Figure 10.1: A simple hook that runs when a changeset is committed

All hooks follow the pattern in example 10.1. You add an entry to the [hooks] section of your hgrcȮn the left is the name of the event to trigger on; on the right is the action to take. As you can see, you can run an arbitrary shell command in a hook. Mercurial passes extra information to the hook using environment variables (look for HGt4ht@95xNODE in the example).

10.4.1 Performing multiple actions per event

Quite often, you will want to define more than one hook for a particular kind of event, as shown in example 10.2. Mercurial lets you do this by adding an extension to the end of a hook’s name. You extend a hook’s name by giving the name of the hook, followed by a full stop (the “.” character), followed by some more text of your choosing. For example, Mercurial will run both commit.foo and commit.bar when the commit event occurs.


1  $ echo 'commit.when = echo -n "date of commit: "; date' >> .hg/hgrc
2  $ echo a >> a
3  $ hg commit -m 'i have two hooks'
4  committed 8f07c0fd923177a17a05a4f8d529db63fc643de9
5  date of commit: Thu Aug 21 18:22:21 GMT 2008

Figure 10.2: Defining a second commit hook

To give a well-defined order of execution when there are multiple hooks defined for an event, Mercurial sorts hooks by extension, and executes the hook commands in this sorted order. In the above example, it will execute commit.bar before commit.foo, and commit before both.

It is a good idea to use a somewhat descriptive extension when you define a new hook. This will help you to remember what the hook was for. If the hook fails, you’ll get an error message that contains the hook name and extension, so using a descriptive extension could give you an immediate hint as to why the hook failed (see section 10.4.2 for an example).

10.4.2 Controlling whether an activity can proceed

In our earlier examples, we used the commit hook, which is run after a commit has completed. This is one of several Mercurial hooks that run after an activity finishes. Such hooks have no way of influencing the activity itself.

Mercurial defines a number of events that occur before an activity starts; or after it starts, but before it finishes. Hooks that trigger on these events have the added ability to choose whether the activity can continue, or will abort.

The pretxncommit hook runs after a commit has all but completed. In other words, the metadata representing the changeset has been written out to disk, but the transaction has not yet been allowed to complete. The pretxncommit hook has the ability to decide whether the transaction can complete, or must be rolled back.

If the pretxncommit hook exits with a status code of zero, the transaction is allowed to complete; the commit finishes; and the commit hook is run. If the pretxncommit hook exits with a non-zero status code, the transaction is rolled back; the metadata representing the changeset is erased; and the commit hook is not run.


1  $ cat check_bug_id
2  #!/bin/sh
3  # check that a commit comment mentions a numeric bug id
4  hg log -r $1 --template {desc} | grep -q "<bug ⋆[0-9]"
5  $ echo 'pretxncommit.bug_id_required = ./check_bug_id $HG_NODE' >> .hg/hgrc
6  $ echo a >> a
7  $ hg commit -m 'i am not mentioning a bug id'
8  transaction abort!
9  rollback completed
10  abort: pretxncommit.bug_id_required hook exited with status 1
11  $ hg commit -m 'i refer you to bug 666'
12  committed 7f5326347c52aaed12d7fa424cab7716ffcd71d8
13  date of commit: Thu Aug 21 18:22:21 GMT 2008

Figure 10.3: Using the pretxncommit hook to control commits

The hook in example 10.3 checks that a commit comment contains a bug ID. If it does, the commit can complete. If not, the commit is rolled back.

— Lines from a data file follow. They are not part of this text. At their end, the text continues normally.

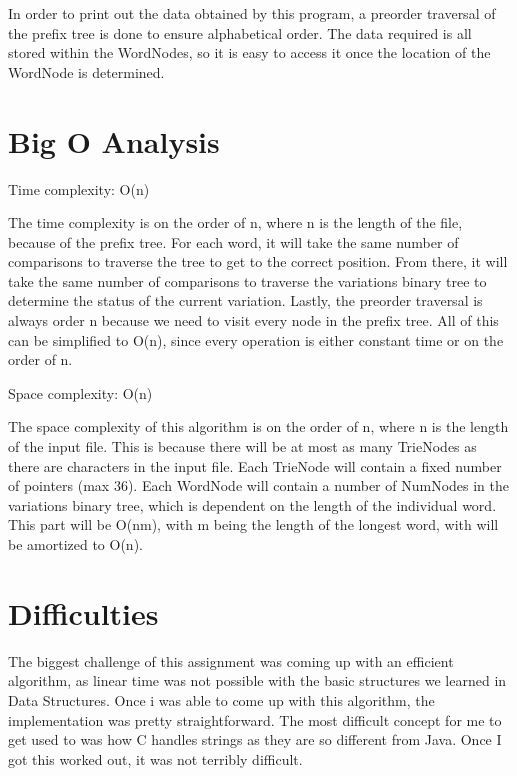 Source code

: \documentclass[11pt]{article}
\begin{document}
In order to print out the data obtained by this program, a preorder traversal
of the prefix tree is done to ensure alphabetical order. The data required is 
all stored within the WordNodes, so it is easy to access it once the location 
of the WordNode is determined.

\section*{Big O Analysis}

Time complexity: O(n)

The time complexity is on the order of n, where n is the length of the file,
because of the prefix tree.  For each word, it will take the same number of
comparisons to traverse the tree to get to the correct position. From there, it 
will take the same number of comparisons to traverse the variations binary tree
to determine the status of the current variation. Lastly, the preorder traversal
is always order n because we need to visit every node in the prefix tree. All
of this can be simplified to O(n), since every operation is either constant 
time or on the order of n.

Space complexity: O(n)

The space complexity of this algorithm is on the order of n, where n is the 
length of the input file. This is because there will be at most as many 
TrieNodes as there are characters in the input file. Each TrieNode will 
contain a fixed number of pointers (max 36). Each WordNode will contain
a number of NumNodes in the variations binary tree, which is dependent on the 
length of the individual word. This part will be O(nm), with m being the length
of the longest word, with will be amortized to O(n).

\section*{Difficulties}

The biggest challenge of this assignment was coming up with an efficient
algorithm, as linear time was not possible with the basic structures we learned
in Data Structures. Once i was able to come up with this algorithm, the 
implementation was pretty straightforward. The most difficult concept for me to
get used to was how C handles strings as they are so different from Java. Once
I got this worked out, it was not terribly difficult.
\end{document}
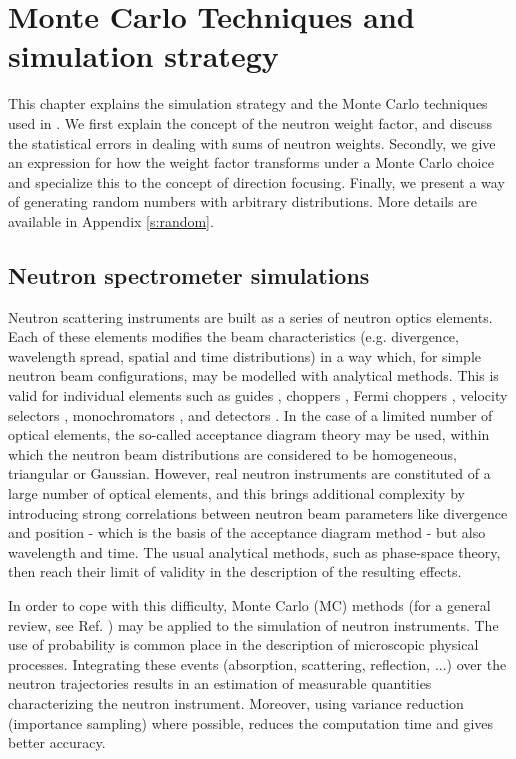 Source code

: \chapter{Monte Carlo Techniques and simulation strategy}
\label{s:MCtechniques}

This chapter explains the simulation strategy and the Monte Carlo
techniques used in \MCS. We first explain the concept of the neutron
weight factor, and discuss the statistical errors in dealing with sums
of neutron weights.  Secondly, we give an expression for how the weight
factor transforms under a Monte Carlo choice and specialize this
to the concept of direction focusing.  Finally, we present a way of
generating random numbers with arbitrary distributions.
More details are available in Appendix \ref{s:random}.


\section{Neutron spectrometer simulations}

Neutron scattering instruments are built as a series of neutron optics elements. Each of these elements modifies the beam characteristics (e.g. divergence, wavelength spread, spatial and time distributions) in a way which, for simple neutron beam configurations, may be modelled with analytical methods. This is valid for individual elements such as guides \cite{Leibnitz63,Mildner90}, choppers \cite{Lowde60,Copley03}, Fermi choppers \cite{Fermi47,Peters05}, velocity selectors \cite{Clark66}, monochromators \cite{Freund83,Sears97,Shirane02,Alianelli04}, and detectors \cite{Radeka74,Charpak89,Manzin04}. In the case of a limited number of optical elements, the so-called acceptance diagram theory \cite{Mildner90,Copley93,Cussen03} may be used, within which the neutron beam distributions are considered to be homogeneous, triangular or Gaussian.
However, real neutron instruments are constituted of a large number of optical elements, and this brings additional complexity by introducing strong correlations between neutron beam parameters like divergence and position - which is the basis of the acceptance diagram method - but also wavelength and time. The usual analytical methods, such as phase-space theory, then reach their limit of validity in the description of the resulting effects.

In order to cope with this difficulty, Monte Carlo (MC) methods (for a general review, see Ref. \cite{James80}) may be applied to the simulation of neutron instruments.
The use of probability is common place in the description of microscopic physical processes. Integrating these events (absorption, scattering, reflection, ...) over the neutron trajectories
results in an estimation of measurable quantities characterizing the neutron instrument. Moreover, using variance reduction (importance sampling)
where possible, reduces the computation time and gives better accuracy.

10.5 Writing your own hooks

When you are writing a hook, you might find it useful to run Mercurial either with the -v option, or the verbose config item set to “true”. When you do so, Mercurial will print a message before it calls each hook.

10.5.1 Choosing how your hook should run

You can write a hook either as a normal program—typically a shell script—or as a Python function that is executed within the Mercurial process.

Writing a hook as an external program has the advantage that it requires no knowledge of Mercurial’s internals. You can call normal Mercurial commands to get any added information you need. The trade-off is that external hooks are slower than in-process hooks.

An in-process Python hook has complete access to the Mercurial API, and does not “shell out” to another process, so it is inherently faster than an external hook. It is also easier to obtain much of the information that a hook requires by using the Mercurial API than by running Mercurial commands.

If you are comfortable with Python, or require high performance, writing your hooks in Python may be a good choice. However, when you have a straightforward hook to write and you don’t need to care about performance (probably the majority of hooks), a shell script is perfectly fine.

10.5.2 Hook parameters

Mercurial calls each hook with a set of well-defined parameters. In Python, a parameter is passed as a keyword argument to your hook function. For an external program, a parameter is passed as an environment variable.

Whether your hook is written in Python or as a shell script, the hook-specific parameter names and values will be the same. A boolean parameter will be represented as a boolean value in Python, but as the number 1 (for “true”) or 0 (for “false”) as an environment variable for an external hook. If a hook parameter is named foo, the keyword argument for a Python hook will also be named foo, while the environment variable for an external hook will be named HGt4ht@95xFOO.

10.5.3 Hook return values and activity control

A hook that executes successfully must exit with a status of zero if external, or return boolean “false” if in-process. Failure is indicated with a non-zero exit status from an external hook, or an in-process hook returning boolean “true”. If an in-process hook raises an exception, the hook is considered to have failed.

For a hook that controls whether an activity can proceed, zero/false means “allow”, while non-zero/true/exception means “deny”.

10.5.4 Writing an external hook

When you define an external hook in your hgrc and the hook is run, its value is passed to your shell, which interprets it. This means that you can use normal shell constructs in the body of the hook.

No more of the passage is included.